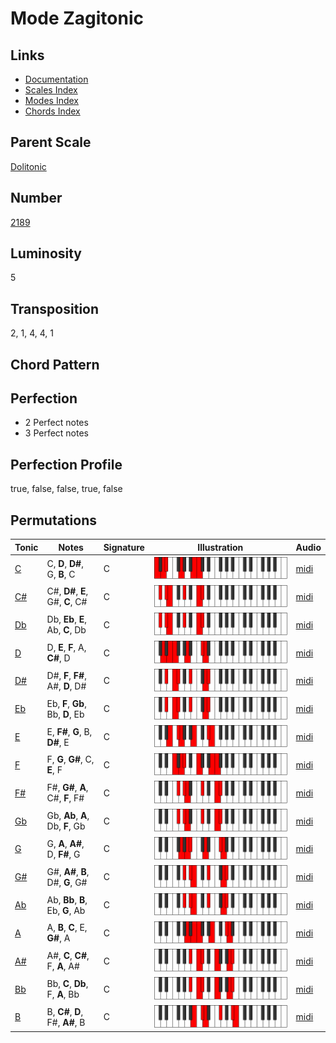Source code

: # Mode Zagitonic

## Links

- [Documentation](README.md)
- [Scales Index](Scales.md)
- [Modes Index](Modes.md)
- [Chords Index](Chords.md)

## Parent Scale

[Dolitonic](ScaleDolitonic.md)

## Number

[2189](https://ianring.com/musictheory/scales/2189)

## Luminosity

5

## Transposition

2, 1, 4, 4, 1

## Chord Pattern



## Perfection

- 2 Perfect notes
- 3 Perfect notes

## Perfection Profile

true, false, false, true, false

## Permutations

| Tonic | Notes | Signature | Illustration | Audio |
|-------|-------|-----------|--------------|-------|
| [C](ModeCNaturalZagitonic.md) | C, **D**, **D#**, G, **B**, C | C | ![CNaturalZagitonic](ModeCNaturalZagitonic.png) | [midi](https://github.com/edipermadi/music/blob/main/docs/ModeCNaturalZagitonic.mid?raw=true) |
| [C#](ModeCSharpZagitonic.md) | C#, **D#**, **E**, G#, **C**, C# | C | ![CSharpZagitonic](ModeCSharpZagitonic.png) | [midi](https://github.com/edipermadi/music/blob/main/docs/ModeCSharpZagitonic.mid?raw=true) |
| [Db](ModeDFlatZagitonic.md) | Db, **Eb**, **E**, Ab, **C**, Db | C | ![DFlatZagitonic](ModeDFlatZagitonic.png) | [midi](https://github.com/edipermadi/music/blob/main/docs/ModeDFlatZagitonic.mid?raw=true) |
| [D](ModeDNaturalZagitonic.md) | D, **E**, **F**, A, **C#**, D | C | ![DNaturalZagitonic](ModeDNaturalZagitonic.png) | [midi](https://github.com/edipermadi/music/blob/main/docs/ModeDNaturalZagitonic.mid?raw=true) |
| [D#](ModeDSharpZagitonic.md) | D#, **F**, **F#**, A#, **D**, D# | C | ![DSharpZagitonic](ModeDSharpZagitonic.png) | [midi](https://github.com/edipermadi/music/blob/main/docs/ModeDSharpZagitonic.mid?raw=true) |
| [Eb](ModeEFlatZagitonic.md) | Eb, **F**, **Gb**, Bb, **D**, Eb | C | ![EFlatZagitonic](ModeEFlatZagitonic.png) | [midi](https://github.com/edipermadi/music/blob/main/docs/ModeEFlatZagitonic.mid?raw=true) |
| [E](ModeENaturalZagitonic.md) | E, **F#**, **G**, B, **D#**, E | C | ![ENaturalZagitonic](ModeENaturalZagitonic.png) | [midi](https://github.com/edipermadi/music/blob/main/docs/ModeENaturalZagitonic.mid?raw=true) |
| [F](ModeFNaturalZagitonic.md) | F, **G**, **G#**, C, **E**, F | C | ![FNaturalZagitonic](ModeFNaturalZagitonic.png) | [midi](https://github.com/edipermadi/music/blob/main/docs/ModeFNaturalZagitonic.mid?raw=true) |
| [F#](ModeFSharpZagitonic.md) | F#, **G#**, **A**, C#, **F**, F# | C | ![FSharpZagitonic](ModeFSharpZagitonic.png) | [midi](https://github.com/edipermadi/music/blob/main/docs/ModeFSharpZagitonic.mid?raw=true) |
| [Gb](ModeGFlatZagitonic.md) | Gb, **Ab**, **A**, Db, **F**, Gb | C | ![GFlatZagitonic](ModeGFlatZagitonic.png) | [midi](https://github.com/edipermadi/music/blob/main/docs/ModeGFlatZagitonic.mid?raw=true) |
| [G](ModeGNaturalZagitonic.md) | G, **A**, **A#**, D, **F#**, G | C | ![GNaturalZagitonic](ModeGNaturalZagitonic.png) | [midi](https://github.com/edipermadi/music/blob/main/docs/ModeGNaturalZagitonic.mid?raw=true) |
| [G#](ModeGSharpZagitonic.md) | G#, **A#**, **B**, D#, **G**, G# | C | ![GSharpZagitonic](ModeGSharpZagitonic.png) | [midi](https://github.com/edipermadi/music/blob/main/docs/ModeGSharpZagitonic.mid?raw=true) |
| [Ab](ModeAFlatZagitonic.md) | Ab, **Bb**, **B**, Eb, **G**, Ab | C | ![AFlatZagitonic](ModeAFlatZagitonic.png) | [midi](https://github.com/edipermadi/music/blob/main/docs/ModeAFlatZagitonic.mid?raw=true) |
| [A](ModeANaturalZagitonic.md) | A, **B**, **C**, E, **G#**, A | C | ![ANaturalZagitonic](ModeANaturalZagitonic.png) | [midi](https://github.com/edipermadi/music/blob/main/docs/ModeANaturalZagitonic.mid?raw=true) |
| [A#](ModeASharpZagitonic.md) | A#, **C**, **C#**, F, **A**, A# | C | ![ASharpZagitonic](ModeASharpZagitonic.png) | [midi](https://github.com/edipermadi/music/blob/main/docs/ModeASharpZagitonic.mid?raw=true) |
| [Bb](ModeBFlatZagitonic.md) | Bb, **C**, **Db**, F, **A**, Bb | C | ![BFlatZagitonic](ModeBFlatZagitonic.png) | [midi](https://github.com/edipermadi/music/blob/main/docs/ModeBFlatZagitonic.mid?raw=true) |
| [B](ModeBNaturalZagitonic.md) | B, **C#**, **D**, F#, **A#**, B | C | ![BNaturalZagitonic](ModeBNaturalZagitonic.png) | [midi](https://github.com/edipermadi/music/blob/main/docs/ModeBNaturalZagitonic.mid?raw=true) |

+ + +

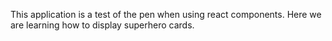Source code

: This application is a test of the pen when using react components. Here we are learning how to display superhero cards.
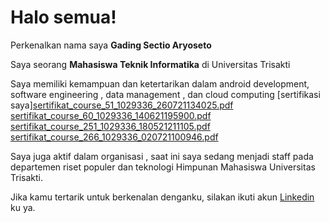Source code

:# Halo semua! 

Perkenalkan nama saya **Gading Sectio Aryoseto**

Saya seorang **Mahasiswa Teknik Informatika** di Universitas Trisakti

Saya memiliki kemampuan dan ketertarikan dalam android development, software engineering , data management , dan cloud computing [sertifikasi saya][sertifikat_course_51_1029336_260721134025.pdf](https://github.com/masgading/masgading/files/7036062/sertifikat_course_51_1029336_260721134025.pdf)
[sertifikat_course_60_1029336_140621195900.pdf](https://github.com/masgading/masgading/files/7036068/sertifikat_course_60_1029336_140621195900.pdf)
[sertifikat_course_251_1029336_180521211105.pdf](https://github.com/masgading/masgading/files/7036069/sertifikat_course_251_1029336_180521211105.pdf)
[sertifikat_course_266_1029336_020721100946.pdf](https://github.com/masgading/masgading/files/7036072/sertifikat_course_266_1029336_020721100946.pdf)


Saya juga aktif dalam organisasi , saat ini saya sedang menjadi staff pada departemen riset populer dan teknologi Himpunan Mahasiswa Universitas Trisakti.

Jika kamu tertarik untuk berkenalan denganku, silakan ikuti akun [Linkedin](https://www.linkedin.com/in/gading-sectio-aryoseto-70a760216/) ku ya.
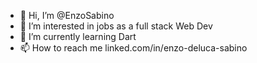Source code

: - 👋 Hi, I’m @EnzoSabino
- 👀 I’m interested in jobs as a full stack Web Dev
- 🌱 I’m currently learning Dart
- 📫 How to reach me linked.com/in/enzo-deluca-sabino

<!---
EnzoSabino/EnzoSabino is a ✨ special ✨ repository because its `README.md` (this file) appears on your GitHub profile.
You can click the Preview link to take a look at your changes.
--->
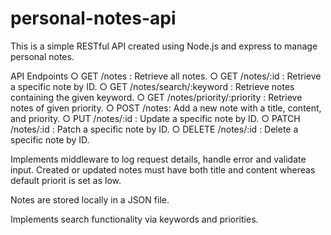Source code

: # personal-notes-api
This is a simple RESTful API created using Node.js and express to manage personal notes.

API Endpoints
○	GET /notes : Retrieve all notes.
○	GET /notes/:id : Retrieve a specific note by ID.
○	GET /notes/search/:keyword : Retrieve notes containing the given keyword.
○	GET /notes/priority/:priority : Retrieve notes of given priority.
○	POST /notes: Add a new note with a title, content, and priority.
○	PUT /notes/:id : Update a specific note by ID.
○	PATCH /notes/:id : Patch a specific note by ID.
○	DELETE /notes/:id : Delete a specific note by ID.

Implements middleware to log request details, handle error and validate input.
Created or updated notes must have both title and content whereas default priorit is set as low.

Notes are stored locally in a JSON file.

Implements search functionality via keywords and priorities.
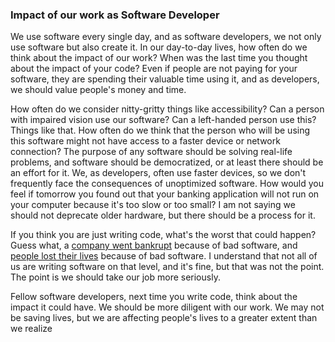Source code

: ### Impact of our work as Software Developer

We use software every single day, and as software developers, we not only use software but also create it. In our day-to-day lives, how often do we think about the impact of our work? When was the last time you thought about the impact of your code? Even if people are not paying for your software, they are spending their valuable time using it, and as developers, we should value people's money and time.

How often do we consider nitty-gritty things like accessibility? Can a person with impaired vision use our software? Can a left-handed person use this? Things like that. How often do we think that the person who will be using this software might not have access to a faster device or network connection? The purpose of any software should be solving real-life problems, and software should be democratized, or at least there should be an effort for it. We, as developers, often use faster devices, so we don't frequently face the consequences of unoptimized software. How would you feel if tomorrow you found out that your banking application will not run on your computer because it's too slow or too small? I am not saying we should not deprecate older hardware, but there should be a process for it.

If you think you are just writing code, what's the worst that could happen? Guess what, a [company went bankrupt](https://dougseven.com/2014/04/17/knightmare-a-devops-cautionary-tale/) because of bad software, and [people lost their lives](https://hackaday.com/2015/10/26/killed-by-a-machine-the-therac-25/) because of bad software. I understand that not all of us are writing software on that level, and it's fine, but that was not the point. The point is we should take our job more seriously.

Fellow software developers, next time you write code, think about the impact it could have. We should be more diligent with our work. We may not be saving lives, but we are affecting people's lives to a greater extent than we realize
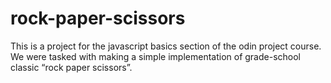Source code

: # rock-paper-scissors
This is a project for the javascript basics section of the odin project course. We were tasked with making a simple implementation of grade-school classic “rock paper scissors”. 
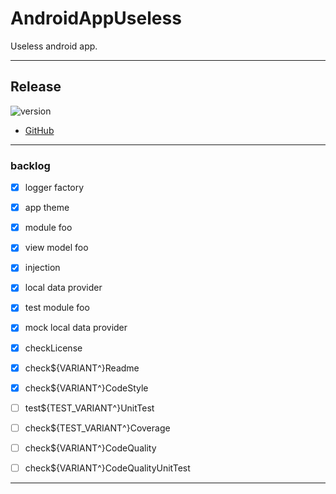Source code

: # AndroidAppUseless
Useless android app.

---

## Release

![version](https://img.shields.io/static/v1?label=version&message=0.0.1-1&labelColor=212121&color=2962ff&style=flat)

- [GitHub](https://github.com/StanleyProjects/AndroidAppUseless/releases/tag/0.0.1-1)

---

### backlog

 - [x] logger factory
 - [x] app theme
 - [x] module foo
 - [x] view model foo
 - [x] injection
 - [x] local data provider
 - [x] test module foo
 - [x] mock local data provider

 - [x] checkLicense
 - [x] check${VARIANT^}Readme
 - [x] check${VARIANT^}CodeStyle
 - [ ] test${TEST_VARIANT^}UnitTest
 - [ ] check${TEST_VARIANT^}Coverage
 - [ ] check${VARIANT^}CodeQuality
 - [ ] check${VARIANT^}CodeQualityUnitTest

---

+ + +

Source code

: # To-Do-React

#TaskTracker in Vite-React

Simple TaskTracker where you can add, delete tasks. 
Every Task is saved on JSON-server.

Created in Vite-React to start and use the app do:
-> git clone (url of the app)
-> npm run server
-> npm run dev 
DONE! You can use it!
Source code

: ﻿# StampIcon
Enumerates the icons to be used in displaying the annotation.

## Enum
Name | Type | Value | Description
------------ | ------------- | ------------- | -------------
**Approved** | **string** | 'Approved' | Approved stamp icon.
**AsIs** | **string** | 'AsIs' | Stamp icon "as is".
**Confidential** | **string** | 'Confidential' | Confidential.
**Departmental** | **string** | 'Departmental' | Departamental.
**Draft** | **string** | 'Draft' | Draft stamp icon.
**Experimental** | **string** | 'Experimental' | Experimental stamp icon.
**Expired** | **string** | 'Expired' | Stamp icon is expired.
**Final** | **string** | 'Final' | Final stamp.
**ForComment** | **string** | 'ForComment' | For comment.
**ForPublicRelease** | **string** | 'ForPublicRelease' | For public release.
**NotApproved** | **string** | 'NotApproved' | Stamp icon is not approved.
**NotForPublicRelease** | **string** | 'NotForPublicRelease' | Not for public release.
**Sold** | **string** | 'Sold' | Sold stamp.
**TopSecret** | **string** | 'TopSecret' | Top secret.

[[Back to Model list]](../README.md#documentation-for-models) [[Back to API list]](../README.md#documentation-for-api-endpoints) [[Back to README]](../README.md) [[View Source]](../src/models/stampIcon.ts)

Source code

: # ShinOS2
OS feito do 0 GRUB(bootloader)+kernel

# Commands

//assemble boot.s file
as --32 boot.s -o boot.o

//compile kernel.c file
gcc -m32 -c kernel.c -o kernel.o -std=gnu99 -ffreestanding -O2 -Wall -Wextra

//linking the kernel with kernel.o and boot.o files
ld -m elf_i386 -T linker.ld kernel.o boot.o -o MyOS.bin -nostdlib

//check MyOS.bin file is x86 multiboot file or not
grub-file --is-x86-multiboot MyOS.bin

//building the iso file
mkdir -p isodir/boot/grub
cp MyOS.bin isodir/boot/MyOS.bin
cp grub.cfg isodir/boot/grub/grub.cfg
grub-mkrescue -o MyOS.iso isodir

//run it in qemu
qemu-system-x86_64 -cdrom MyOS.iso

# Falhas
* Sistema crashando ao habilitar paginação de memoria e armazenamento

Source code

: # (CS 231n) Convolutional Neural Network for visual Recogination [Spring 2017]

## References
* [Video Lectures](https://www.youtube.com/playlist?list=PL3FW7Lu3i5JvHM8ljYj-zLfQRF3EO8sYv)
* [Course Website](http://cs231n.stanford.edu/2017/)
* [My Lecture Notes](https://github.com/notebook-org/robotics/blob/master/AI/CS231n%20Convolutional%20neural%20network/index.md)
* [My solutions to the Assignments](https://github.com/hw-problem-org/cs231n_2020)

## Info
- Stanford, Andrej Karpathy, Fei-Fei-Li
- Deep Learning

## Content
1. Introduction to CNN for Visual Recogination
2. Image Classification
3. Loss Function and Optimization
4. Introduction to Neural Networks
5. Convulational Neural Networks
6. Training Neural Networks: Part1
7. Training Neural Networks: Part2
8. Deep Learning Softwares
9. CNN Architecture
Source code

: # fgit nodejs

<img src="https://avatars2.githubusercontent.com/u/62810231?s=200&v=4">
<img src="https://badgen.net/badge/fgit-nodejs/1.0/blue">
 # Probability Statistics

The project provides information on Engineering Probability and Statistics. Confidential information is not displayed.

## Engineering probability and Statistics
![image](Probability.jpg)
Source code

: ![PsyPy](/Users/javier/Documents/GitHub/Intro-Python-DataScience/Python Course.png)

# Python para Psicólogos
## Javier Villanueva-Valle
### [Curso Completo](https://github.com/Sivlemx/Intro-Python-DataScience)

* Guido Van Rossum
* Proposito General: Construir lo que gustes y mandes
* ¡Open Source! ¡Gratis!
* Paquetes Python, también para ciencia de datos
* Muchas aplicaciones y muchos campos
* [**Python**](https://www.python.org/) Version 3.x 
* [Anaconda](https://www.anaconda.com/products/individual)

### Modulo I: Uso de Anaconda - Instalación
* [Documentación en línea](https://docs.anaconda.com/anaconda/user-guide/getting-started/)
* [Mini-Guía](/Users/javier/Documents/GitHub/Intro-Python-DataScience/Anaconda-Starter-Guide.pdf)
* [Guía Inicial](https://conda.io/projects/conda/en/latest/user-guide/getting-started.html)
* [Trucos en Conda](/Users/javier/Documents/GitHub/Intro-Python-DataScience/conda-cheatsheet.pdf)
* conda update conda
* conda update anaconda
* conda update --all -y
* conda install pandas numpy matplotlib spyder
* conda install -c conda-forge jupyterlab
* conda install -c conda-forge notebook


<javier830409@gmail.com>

+ + +

What the task asks: Return each line of the data that contains the string "public".

Exercise answer:
**ForPublicRelease** | **string** | 'ForPublicRelease' | For public release.
**NotForPublicRelease** | **string** | 'NotForPublicRelease' | Not for public release.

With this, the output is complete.